Main review priorities: conventional fund due diligence, alternative structure review, fees, liquidity, style, and mandate fit. In practice, that means every topic should be tied back to objective, risk profile, liquidity, tax, horizon, mandate, benchmark, and review process.
How to Apply This Section
Start by writing a one-line case summary: client objective, required return or income need, risk capacity, time horizon, liquidity need, tax status, and any unusual restriction. If one of those facts is missing, inconsistent, or stale, the stronger answer may be to clarify or update the record before selecting a product or strategy.
Next, translate the section into a decision rule. For investment policy, the rule is whether the recommendation fits the IPS. For securities analysis, the rule is whether the security’s risk, valuation, and role fit the portfolio. For managed products and alternatives, the rule is whether the product’s structure, cost, liquidity, and mandate fit the client. For monitoring, the rule is whether evidence supports rebalancing, benchmark review, manager review, or an IPS update.
Finally, eliminate answer choices that are attractive in isolation but weak in sequence. A high-return allocation can fail because the client lacks risk capacity. A sophisticated product can fail because it is illiquid or poorly understood. A performance action can fail because the benchmark or return measure is wrong.
Decision Framework
Step
Case question
Stronger response
Identify the ask
Is the question asking for action, interpretation, calculation, or next step?

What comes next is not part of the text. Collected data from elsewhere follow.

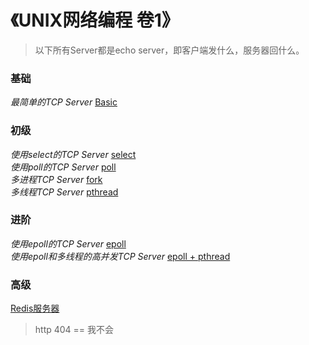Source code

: # 《UNIX网络编程 卷1》
> 以下所有Server都是echo server，即客户端发什么，服务器回什么。
### 基础
*最简单的TCP Server* [Basic](https://github.com/LuciferLau/UNP/tree/master/basic%20server)  

### 初级
*使用select的TCP Server* [select](https://github.com/LuciferLau/UNP/tree/master/select%20server)  
*使用poll的TCP Server* [poll](https://github.com/LuciferLau/UNP/tree/master/poll%20server)  
*多进程TCP Server* [fork](https://github.com/LuciferLau/UNP/tree/master/pro%20server)  
*多线程TCP Server* [pthread](https://github.com/LuciferLau/UNP/tree/master/thr%20server)  

### 进阶
*使用epoll的TCP Server* [epoll](https://github.com/LuciferLau/UNP/tree/master/epoll%20server)  
*使用epoll和多线程的高并发TCP Server* [epoll + pthread](https://github.com/LuciferLau/UNP/tree/master/eptr%20server)  

### 高级
[Redis服务器]()  
> http 404 == 我不会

Answer the requested task before solving the whole case.
Extract constraints
Which objective, horizon, liquidity, tax, risk, or legal fact controls?
Eliminate choices that violate the controlling fact.
Match the tool
Which allocation, security, product, risk, or monitoring concept applies?
Use the narrow tool that fits the case, not the broadest concept.
Confirm process
Does the recommendation need clarification, documentation, review, or escalation?
Prefer the defensible next step over the most aggressive action.
Common Pitfalls
Starting with the formula or product label before reading the final ask.
Treating risk tolerance as enough when the case shows weak risk capacity or a short horizon.
Choosing the highest-return option after the case has already stated a liquidity, tax, or mandate constraint.
Ignoring whether the benchmark, return measure, or comparison basis matches the portfolio being evaluated.
Review Checklist
Before leaving this section, make sure you can:
explain the strongest case for adding alternative investments to the portfolio described in a vignette.
explain major alternative asset classes and identify the most suitable exposure for the case.
explain whether an alternative allocation meaningfully improves diversification or mostly adds complexity.
explain which access structure is most appropriate for the alternative exposure being considered.
explain the liquidity mismatch that matters most in an alternative-investment case.
explain the key due-diligence question before adding a hedge-fund or private-market allocation.
explain whether commodities exposure is being used primarily for diversification, inflation sensitivity, or tactical positioning.
connect the section to a multi-question IMT Exam 2 case.
state the documentation or monitoring consequence of a weak recommendation.
Key Takeaways
IMT Exam 2 is an application paper: the case facts control the answer.
A strong answer respects the IPS, client constraints, product role, benchmark, and review process.
Technical tools matter most when they are used in the right sequence.
The best next step is often clarification, documentation, monitoring, or rebalancing rather than a new product choice.